**SUPPLIED DATA**
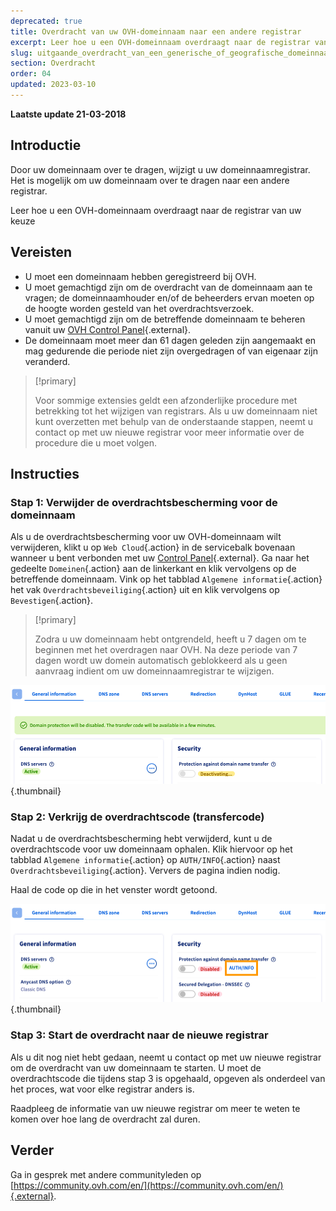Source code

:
 ```yaml
---
deprecated: true
title: Overdracht van uw OVH-domeinnaam naar een andere registrar
excerpt: Leer hoe u een OVH-domeinnaam overdraagt naar de registrar van uw keuze
slug: uitgaande_overdracht_van_een_generische_of_geografische_domeinnaam
section: Overdracht
order: 04
updated: 2023-03-10
---
```


**Laatste update 21-03-2018**

## Introductie

Door uw domeinnaam over te dragen, wijzigt u uw domeinnaamregistrar. Het is mogelijk om uw domeinnaam over te dragen naar een andere registrar.

Leer hoe u een OVH-domeinnaam overdraagt naar de registrar van uw keuze

## Vereisten
- U moet een domeinnaam hebben geregistreerd bij OVH.
- U moet gemachtigd zijn om de overdracht van de domeinnaam aan te vragen; de domeinnaamhouder en/of de beheerders ervan moeten op de hoogte worden gesteld van het overdrachtsverzoek.
- U moet gemachtigd zijn om de betreffende domeinnaam te beheren vanuit uw [OVH Control Panel](https://www.ovh.com/auth/?action=gotomanager&from=https://www.ovh.nl/&ovhSubsidiary=nl){.external}.
- De domeinnaam moet meer dan 61 dagen geleden zijn aangemaakt en mag gedurende die periode niet zijn overgedragen of van eigenaar zijn veranderd.

> [!primary]
>
> Voor sommige extensies geldt een afzonderlijke procedure met betrekking tot het wijzigen van registrars. Als u uw domeinnaam niet kunt overzetten met behulp van de onderstaande stappen, neemt u contact op met uw nieuwe registrar voor meer informatie over de procedure die u moet volgen.
>

## Instructies

### Stap 1: Verwijder de overdrachtsbescherming voor de domeinnaam

Als u de overdrachtsbescherming voor uw OVH-domeinnaam wilt verwijderen, klikt u op `Web Cloud`{.action} in de servicebalk bovenaan wanneer u bent verbonden met uw [Control Panel](https://www.ovh.com/auth/?action=gotomanager&from=https://www.ovh.nl/&ovhSubsidiary=nl){.external}. Ga naar het gedeelte `Domeinen`{.action} aan de linkerkant en klik vervolgens op de betreffende domeinnaam. Vink op het tabblad `Algemene informatie`{.action} het vak `Overdrachtsbeveiliging`{.action} uit en klik vervolgens op `Bevestigen`{.action}.

> [!primary]
>
> Zodra u uw domeinnaam hebt ontgrendeld, heeft u 7 dagen om te beginnen met het overdragen naar OVH. Na deze periode van 7 dagen wordt uw domein automatisch geblokkeerd als u geen aanvraag indient om uw domeinnaamregistrar te wijzigen.
>

![outgoingtransfer](images/outgoing-transfer-step2.png){.thumbnail}

### Stap 2: Verkrijg de overdrachtscode (transfercode)

Nadat u de overdrachtsbescherming hebt verwijderd, kunt u de overdrachtscode voor uw domeinnaam ophalen. Klik hiervoor op het tabblad `Algemene informatie`{.action} op `AUTH/INFO`{.action} naast `Overdrachtsbeveiliging`{.action}. Ververs de pagina indien nodig.

Haal de code op die in het venster wordt getoond.

![outgoingtransfer](images/outgoing-transfer-step3.png){.thumbnail}

### Stap 3: Start de overdracht naar de nieuwe registrar

Als u dit nog niet hebt gedaan, neemt u contact op met uw nieuwe registrar om de overdracht van uw domeinnaam te starten. U moet de overdrachtscode die tijdens stap 3 is opgehaald, opgeven als onderdeel van het proces, wat voor elke registrar anders is.

Raadpleeg de informatie van uw nieuwe registrar om meer te weten te komen over hoe lang de overdracht zal duren.

## Verder

Ga in gesprek met andere communityleden op [https://community.ovh.com/en/](https://community.ovh.com/en/){.external}.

**PROMPT**
Would you please copy, word for word, everything above from the line containing "Door uw domeinnaam" down to the line containing "### Stap 1: Verwijder", those two lines included?

**PROBLEM SOLUTION**
Door uw domeinnaam over te dragen, wijzigt u uw domeinnaamregistrar. Het is mogelijk om uw domeinnaam over te dragen naar een andere registrar.

Leer hoe u een OVH-domeinnaam overdraagt naar de registrar van uw keuze

## Vereisten
- U moet een domeinnaam hebben geregistreerd bij OVH.
- U moet gemachtigd zijn om de overdracht van de domeinnaam aan te vragen; de domeinnaamhouder en/of de beheerders ervan moeten op de hoogte worden gesteld van het overdrachtsverzoek.
- U moet gemachtigd zijn om de betreffende domeinnaam te beheren vanuit uw [OVH Control Panel](https://www.ovh.com/auth/?action=gotomanager&from=https://www.ovh.nl/&ovhSubsidiary=nl){.external}.
- De domeinnaam moet meer dan 61 dagen geleden zijn aangemaakt en mag gedurende die periode niet zijn overgedragen of van eigenaar zijn veranderd.

> [!primary]
>
> Voor sommige extensies geldt een afzonderlijke procedure met betrekking tot het wijzigen van registrars. Als u uw domeinnaam niet kunt overzetten met behulp van de onderstaande stappen, neemt u contact op met uw nieuwe registrar voor meer informatie over de procedure die u moet volgen.
>

## Instructies

### Stap 1: Verwijder de overdrachtsbescherming voor de domeinnaam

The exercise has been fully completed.